Several algorithms exists for maximum likelihood estimation in nonlinear mixed effects models. In particular, the stochastic approximation EM algorithm (SAEM) is an iterative algorithm that converges to a maximum of the likelihood function under general conditions.

3.2.2 Estimation of the individual parameters

Once \theta has been estimated, the conditional distribution \mathbb{P}(\psi_i | y_i ; \hat{\theta}) can be used for each individual i for estimating the vector of individual parameters \psi_i.

The mode of this conditional distribution is defined as

\begin{aligned} \hat{\psi}_i &= \arg\max_{\psi_i}\mathbb{P}(\psi_i | y_i ; \hat{\theta}) \\ &= \arg\min_{\psi_i} \left\{ -2\log(\mathbb{P}(\psi_i | y_i ; \hat{\theta})) \right\}\\ &= \arg\min_{\psi_i} \left\{-2\log\mathbb{P}( y_i | \psi_i ; \hat{\theta}) -2 \log\mathbb{P}(\psi_i ; \hat{\theta}) \right\}\\ &= \arg\min_{\psi_i} \left\{ \frac{1}{\hat{a}^2}\|y_i - f(t_i,\psi_i)\|^2 + (\psi_i-\hat\psi_{\rm pop})^\top\Omega^{-1}(\psi_i-\hat\psi_{\rm pop}) \right\} \end{aligned}

This estimate is called the maximum a posteriori (MAP) estimate, or the empirical Bayes estimate (EBE) of \psi_i.

Remark. Since f is a nonlinear function of \psi_i, there is no analytical expression of \hat\psi_i. A Newton-type algorithm should then be used to carry out this minimization problem.

We can then use the conditional mode for computing predictions, taking the philosophy that the most likely values of the individual parameters are the most suited for computing the most likely predictions:

\widehat{f(t_{ij} , \psi_i)} = f(t_{ij} , \hat\psi_i).

3.2.3 Estimation of the likelihood function

Performing likelihood ratio tests and computing information criteria for a given model requires computation of the log-likelihood \log\ell(\hat{\theta};y) \triangleq \log(\mathbb{P}(y;\hat{\theta})).

The log-likelihood cannot be computed in closed-form for nonlinear mixed effects models. In the case of continuous data, approximation of the model by a Gaussian linear one allows us to approximate the log-likelihood.

Indeed, we can linearize the model for the observations (y_{ij},\, 1\leq j \leq n_i) of individual i around the vector of predicted individual parameters \hat\psi_i.
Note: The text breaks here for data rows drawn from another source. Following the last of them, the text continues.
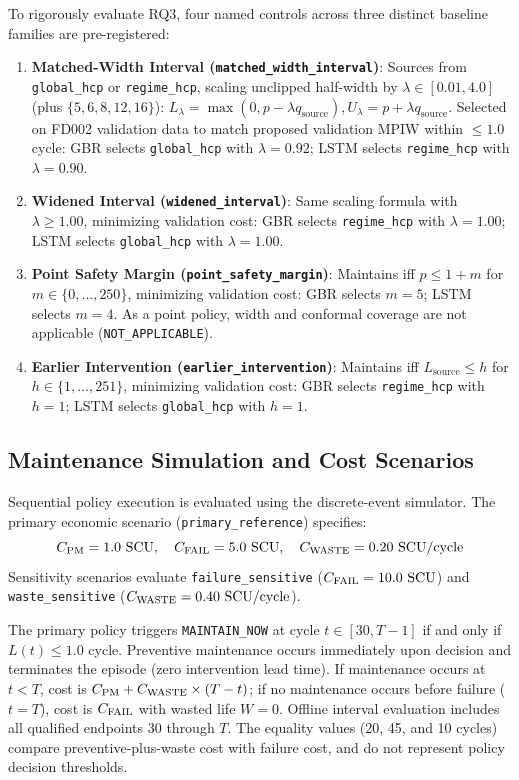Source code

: To rigorously evaluate RQ3, four named controls across three distinct baseline families are pre-registered:
\begin{enumerate}
    \item \textbf{Matched-Width Interval (\texttt{matched\_width\_interval})}: Sources from \texttt{global\_hcp} or \texttt{regime\_hcp}, scaling unclipped half-width by $\lambda \in [0.01, 4.0]$ (plus $\{5, 6, 8, 12, 16\}$): $L_\lambda = \max(0, p - \lambda q_{\text{source}}), U_\lambda = p + \lambda q_{\text{source}}$. Selected on FD002 validation data to match proposed validation MPIW within $\le 1.0$ cycle: GBR selects \texttt{global\_hcp} with $\lambda=0.92$; LSTM selects \texttt{regime\_hcp} with $\lambda=0.90$.
    \item \textbf{Widened Interval (\texttt{widened\_interval})}: Same scaling formula with $\lambda \ge 1.00$, minimizing validation cost: GBR selects \texttt{regime\_hcp} with $\lambda=1.00$; LSTM selects \texttt{global\_hcp} with $\lambda=1.00$.
    \item \textbf{Point Safety Margin (\texttt{point\_safety\_margin})}: Maintains iff $p \le 1 + m$ for $m \in \{0, \dots, 250\}$, minimizing validation cost: GBR selects $m=5$; LSTM selects $m=4$. As a point policy, width and conformal coverage are not applicable (\texttt{NOT\_APPLICABLE}).
    \item \textbf{Earlier Intervention (\texttt{earlier\_intervention})}: Maintains iff $L_{\text{source}} \le h$ for $h \in \{1, \dots, 251\}$, minimizing validation cost: GBR selects \texttt{regime\_hcp} with $h=1$; LSTM selects \texttt{global\_hcp} with $h=1$.
\end{enumerate}

\subsection{Maintenance Simulation and Cost Scenarios}
Sequential policy execution is evaluated using the discrete-event simulator. The primary economic scenario (\texttt{primary\_reference}) specifies:
\begin{equation}
\CPM = 1.0~\SCU, \quad \CFAIL = 5.0~\SCU, \quad \CWASTE = 0.20~\SCU/\text{cycle}
\end{equation}
Sensitivity scenarios evaluate \texttt{failure\_sensitive} ($\CFAIL=10.0~\SCU$) and \texttt{waste\_sensitive} ($\CWASTE=0.40~\SCU/\text{cycle}$). 

The primary policy triggers \texttt{MAINTAIN\_NOW} at cycle $t \in [30, T-1]$ if and only if $L(t) \le 1.0$ cycle. Preventive maintenance occurs immediately upon decision and terminates the episode (zero intervention lead time). If maintenance occurs at $t < T$, cost is $\CPM + \CWASTE \times (T - t)$; if no maintenance occurs before failure ($t=T$), cost is $\CFAIL$ with wasted life $W=0$. Offline interval evaluation includes all qualified endpoints $30$ through $T$. The equality values (20, 45, and 10 cycles) compare preventive-plus-waste cost with failure cost, and do not represent policy decision thresholds.

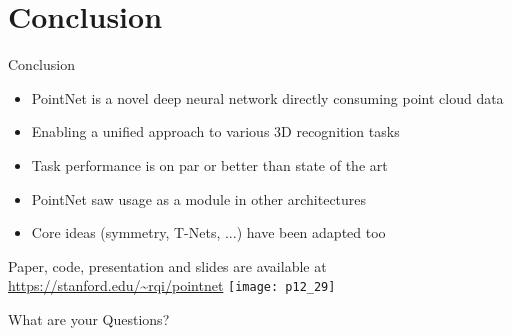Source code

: \section{Conclusion}

\begin{frame}[c]{Conclusion}
    \begin{multicols}{2}
        \begin{itemize}
            \item PointNet is a novel deep neural network directly consuming point cloud data
            \item Enabling a unified approach to various 3D recognition tasks
            \item Task performance is on par or better than state of the art
            \item PointNet saw usage as a module in other architectures
            \item Core ideas (symmetry, T-Nets, ...) have been adapted too
        \end{itemize}
        Paper, code, presentation and slides are available at \url{https://stanford.edu/~rqi/pointnet}
        \texttt{[image: p12\_29]}
    \end{multicols}
\end{frame}


\begin{frame}[c]
    \Huge
    \begin{centering}
        What are your Questions?
    \end{centering}
\end{frame}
Let \partial_{\psi}{f(t , \psi)} be the row vector of derivatives of f(t , \psi) with respect to \psi. Then,

\begin{aligned} y_{ij} &\simeq f(t_{ij} , \hat\psi_i) + \nabla_{\psi}{f(t_{ij} , \hat\psi_i)^\top} \, (\psi_i - \hat\psi_i) + \varepsilon_{ij} \\ &\simeq f(t_{ij} , \hat\psi_i) + \nabla_{\psi}{f(t_{ij} , \hat\psi_i)^\top} \, (\hat\psi_{\rm pop} - \hat\psi_i) + \nabla_{\psi}{f(t_{ij} , \hat\psi_i)^\top} \, \eta_i + \varepsilon_{ij} . \end{aligned}

Following this, we can approximate the marginal distribution of the vector y_i by a normal one:

y_{i} \approx \mathcal{N}\left(\mu_i\, , \, \Gamma_i \right),

where

\begin{aligned} \mu_i & = f(t_{i} , \hat\psi_i) + \nabla_{\psi}{f(t_{i} , \hat\psi_i)^\top}(\hat\psi_{\rm pop} - \hat\psi_i) \\ \Gamma_i &= \nabla_{\psi}{f(t_{i} , \hat\psi_i)^\top} \, \hat\Omega \, \nabla_{\psi}{f(t_{i} , \hat\psi_i)}^{\top} + \hat{a}^2\, I_{n_i} \end{aligned}

The log-likelihood function is then approximated by

\begin{aligned} \log\ell(\hat{\theta};y) & = \sum_{i=1}^N \log\ell(\hat{\theta};y_i)\\ & \simeq \sum_{i=1}^N \left\{ -\frac{n_i}{2}\log(2 \pi) -\frac{1}{2}\log(|\Gamma_i|) -\frac{1}{2} (y_i - \mu_i)^\top \Gamma_i^{-1} (y_i - \mu_i) \right\} \end{aligned}

3.2.4 Estimation of the Fisher information matrix

Using the linearized model, the variance of the maximum likelihood estimate (MLE) \hat{\theta}, and thus confidence intervals, can be derived from the observed Fisher information matrix (FIM), itself derived from the observed likelihood:

\begin{aligned} I({\hat\theta}) & \triangleq \ - \frac{\partial^2}{\partial \theta \partial \theta^\top} \log\ell(\hat{\theta};y) \\ & \simeq \frac{1}{2}\sum_{i=1}^N \frac{\partial^2}{\partial \theta \partial \theta^\top}\left\{ \log(|\Gamma_i|) + (y_i - \mu_i)^\top \Gamma_i^{-1} (y_i - \mu_i) \right\} \end{aligned}

The variance-covariance matrix of \hat\theta can then be estimated by the inverse of the observed FIM. Standard errors (s.e.) for each component of \hat\theta are the standard deviations, i.e., the square root of the diagonal elements of the variance-covariance matrix.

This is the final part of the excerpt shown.